Oops! the database test failed…
■A regression, but since when?!
■Many tests failing with ENOMEM
■Has nothing to do with disk usage
■Error indicates I/O system call returned the error
●Which one?
●io_submit() ?

Time to make some hypothesis
■Cause: high concurrency
■Effect: Memory pressure
■The more concurrent tests, the less memory available for OS
■At which point concurrency increased?

Some relevant background
■ScyllaDB based on seastar framework
■Seastar mlock() user-space memory by default
●Reserves memory for OS duties
■Testing framework
●Disables mlock() to allow for high concurrency and enable swapping
●All I/O is buffered (page cache involved; optimization)

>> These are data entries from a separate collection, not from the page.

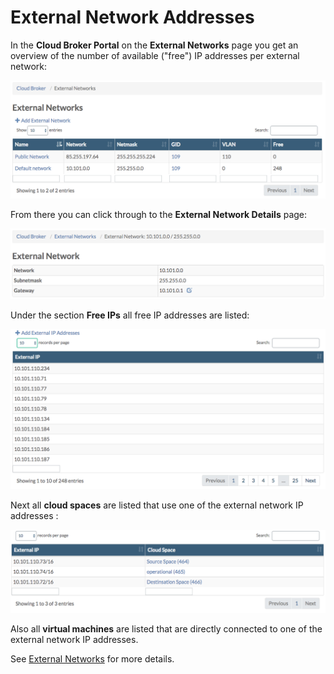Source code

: # External Network Addresses

In the **Cloud Broker Portal** on the **External Networks** page you get an overview of the number of available \("free"\) IP addresses per external network:

![](../../.gitbook/assets/externalnetworks.png)

From there you can click through to the **External Network Details** page:

![](../../.gitbook/assets/externalnetworkdetails%20%281%29.png)

Under the section **Free IPs** all free IP addresses are listed:

![](../../.gitbook/assets/freeips.png)

Next all **cloud spaces** are listed that use one of the external network IP addresses :

![](../../.gitbook/assets/cloudspaces%20%285%29.png)

Also all **virtual machines** are listed that are directly connected to one of the external network IP addresses.

See [External Networks](../cloudbrokerportal/externalnetworks.md) for more details.

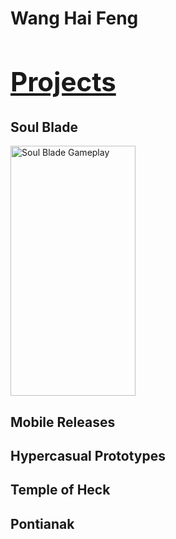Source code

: ---
---
<html lang="en">
<head>
    <meta charset="UTF-8">
    <meta http-equiv="X-UA-Compatible" content="IE=edge">
    <meta name="viewport" content="width=device-width, initial-scale=1.0">
    <link rel="stylesheet" href="style.css">
</head>
<body>
    <h1><b>Wang Hai Feng</b><br><style font-size: 0.5em>Programmer and Game Producer</style></h1>
    <h2 style="font-size: 3em"><b><u>Projects</u></b></h2>
    <h2><b>Soul Blade</b></h2>
    <div>
    <img src="/personal-website/assets/gifs/SoulBladeGameplay.gif" alt="Soul Blade Gameplay" width="200" height="400"/>
    </div>
    <h2>Mobile Releases</h2>
    <div>
    </div>
    <h2>Hypercasual Prototypes</h2>
    <div>
    </div>
    <h2>Temple of Heck</h2>
    <div>
    </div>
    <h2>Pontianak</h2>
    <div>
    </div>
</body>
</html>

Question based on background
■With swapping, memory pressure shouldn’t be a problem
■All tests will get their memory eventually
■Progress slower, but should complete
■How come a test ran out of memory then???
■Not conﬁdent in initial hypothesis
■A kernel bug? Somewhere in linux aio’s io_submit()?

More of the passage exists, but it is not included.